1,2Sergey N. Britvin,1Michail N. Murashko,3Yevgeny Vapnik,1Yury S. Polekhovsky,1,2Sergey V. Krivovichev,1Maria G. Krzhizhanovskaya,1Oleg S. Vereshchagin,1,4Vladimir V. Shilovskikh,1Natalia S. Vlasenko
American Mineralogist 105, 428 – 436 Link to Article [https://doi.org/10.2138/am-2020-7275]
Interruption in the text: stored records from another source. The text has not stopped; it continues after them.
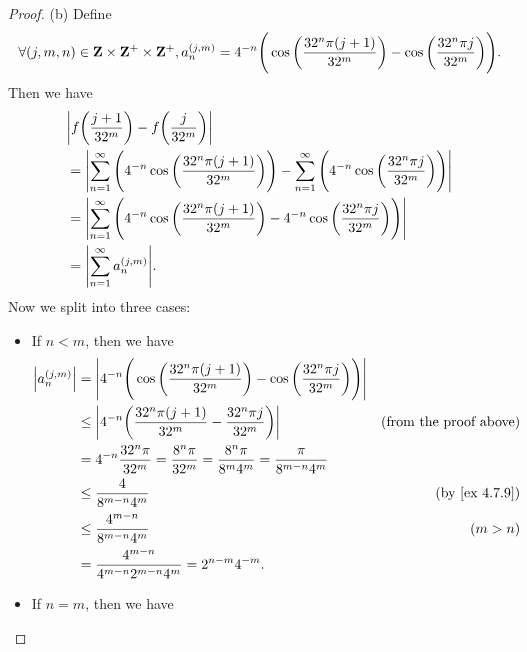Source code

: \begin{proof}{(b)}
  Define
  \[
    \forall (j, m, n) \in \mathbf{Z} \times \mathbf{Z}^+ \times \mathbf{Z}^+, a_n^{(j, m)} = 4^{-n} \Bigg(\cos\bigg(\frac{32^n \pi (j + 1)}{32^m}\bigg) - \cos\bigg(\frac{32^n \pi j}{32^m}\bigg)\Bigg).
  \]
  Then we have
  \begin{align*}
     & \abs{f\bigg(\frac{j + 1}{32^m}\bigg) - f\bigg(\frac{j}{32^m}\bigg)}                                                                                                           \\
     & = \abs{\sum_{n = 1}^\infty \Bigg(4^{-n} \cos\bigg(\frac{32^n \pi (j + 1)}{32^m}\bigg)\Bigg) - \sum_{n = 1}^\infty \Bigg(4^{-n} \cos\bigg(\frac{32^n \pi j}{32^m}\bigg)\Bigg)} \\
     & = \abs{\sum_{n = 1}^\infty \Bigg(4^{-n} \cos\bigg(\frac{32^n \pi (j + 1)}{32^m}\bigg) - 4^{-n} \cos\bigg(\frac{32^n \pi j}{32^m}\bigg)\Bigg)}                                 \\
     & = \abs{\sum_{n = 1}^\infty a_n^{(j, m)}}.
  \end{align*}
  Now we split into three cases:
  \begin{itemize}
    \item If \(n < m\), then we have
          \begin{align*}
            \abs{a_n^{(j, m)}} & = \abs{4^{-n} \Bigg(\cos\bigg(\frac{32^n \pi (j + 1)}{32^m}\bigg) - \cos\bigg(\frac{32^n \pi j}{32^m}\bigg)\Bigg)}                                 \\
                               & \leq \abs{4^{-n} \bigg(\frac{32^n \pi (j + 1)}{32^m} - \frac{32^n \pi j}{32^m}\bigg)}                              & \text{(from the proof above)} \\
                               & = 4^{-n} \frac{32^n \pi}{32^m} = \frac{8^n \pi}{32^m} = \frac{8^n \pi}{8^m 4^m} = \frac{\pi}{8^{m - n} 4^m}                                        \\
                               & \leq \frac{4}{8^{m - n} 4^m}                                                                                       & \text{(by \cref{ex 4.7.9})}   \\
                               & \leq \frac{4^{m - n}}{8^{m - n} 4^m}                                                                               & (m > n)                       \\
                               & = \frac{4^{m - n}}{4^{m - n} 2^{m - n} 4^m} = 2^{n - m} 4^{-m}.
          \end{align*}
    \item If \(n = m\), then we have

\end{itemize}
\end{proof}
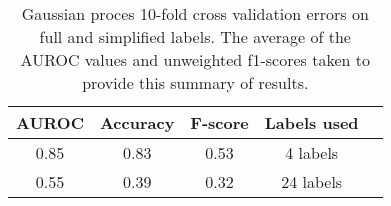 \begin{table}[H]
    \centering
    \caption{Gaussian proces 10-fold cross validation errors on full and simplified labels. The average of the AUROC values and unweighted f1-scores taken to provide this summary of results.}
    \begin{tabular}{|c|c|c|c|c|}
        \hline
        AUROC & Accuracy & F-score & Labels used\\\hline
        0.85 & 0.83 & 0.53 & 4 labels \\
        0.55 & 0.39 & 0.32 & 24 labels \\
        \hline
    \end{tabular}
    \label{table:gperrs}
\end{table}

%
1St. Petersburg State University, Universitetskaya Nab. 7/9, 199034 St. Petersburg, Russia
2Kola Science Center, Russian Academy of Sciences, Fersman Str. 14, 184200 Apatity, Russia
3Department of Geological and Environmental Sciences, Ben-Gurion University of the Negev, P.O.B. 653, Beer-Sheva 84105, Israel
4Institute of Mineralogy, Urals Branch of Russian Academy of Science, Miass 456317, Russia
Copyright: The Mineralogical Society of America
This paper is a first detailed report of natural hexagonal solid solutions along the join Fe2P–Ni2P. Transjordanite, Ni2P, a Ni-dominant counterpart of barringerite (a low-pressure polymorph of Fe2P), is a new mineral. It was discovered in the pyrometamorphic phosphide assemblages of the Hatrurim Formation (the Dead Sea area, Southern Levant) and was named for the occurrence on the Transjordan Plateau, West Jordan. Later on, the mineral was confirmed in the Cambria meteorite (iron ungrouped, fine octahedrite), and it likely occurs in CM2 carbonaceous chondrites (Mighei group). Under reflected light, transjordanite is white with a beige tint. It is non-pleochroic and weakly anisotropic. Reflectance values for four COM recommended wavelengths are [Rmax/Rmin, % (λ, nm)]: 45.1/44.2 (470), 49.9/48.5 (546), 52.1/50.3 (589), 54.3/52.1 (650). Transjordanite is hexagonal, space group P62m; unit-cell parameters for the holotype specimen, (Ni1.72Fe0.27)1.99P1.02, are: a = 5.8897(3), c = 3.3547(2) Å, V = 100.78(1) Å3, Z = 3. Dcalc = 7.30 g/cm3. The crystal structure of holotype transjordanite was solved and refined to R1 = 0.013 based on 190 independent observed [I > 2σ(I)] reflections. The crystal structure represents a framework composed of two types of infinite rods propagated along the c-axis: (1) edge-sharing tetrahedra [M(1)P4] and (2) edge-sharing [M(2)P5] square pyramids. Determination of unit-cell parameters for 12 members of the Fe2P–Ni2P solid-solution series demonstrates that substitution of Ni for Fe in transjordanite and vice versa in barringerite does not obey Vegard’s law, indicative of preferential incorporation of minor substituent into M(1) position. Terrestrial transjordanite may contain up to 3 wt% Mo, whereas meteoritic mineral bears up to 0.2 wt% S.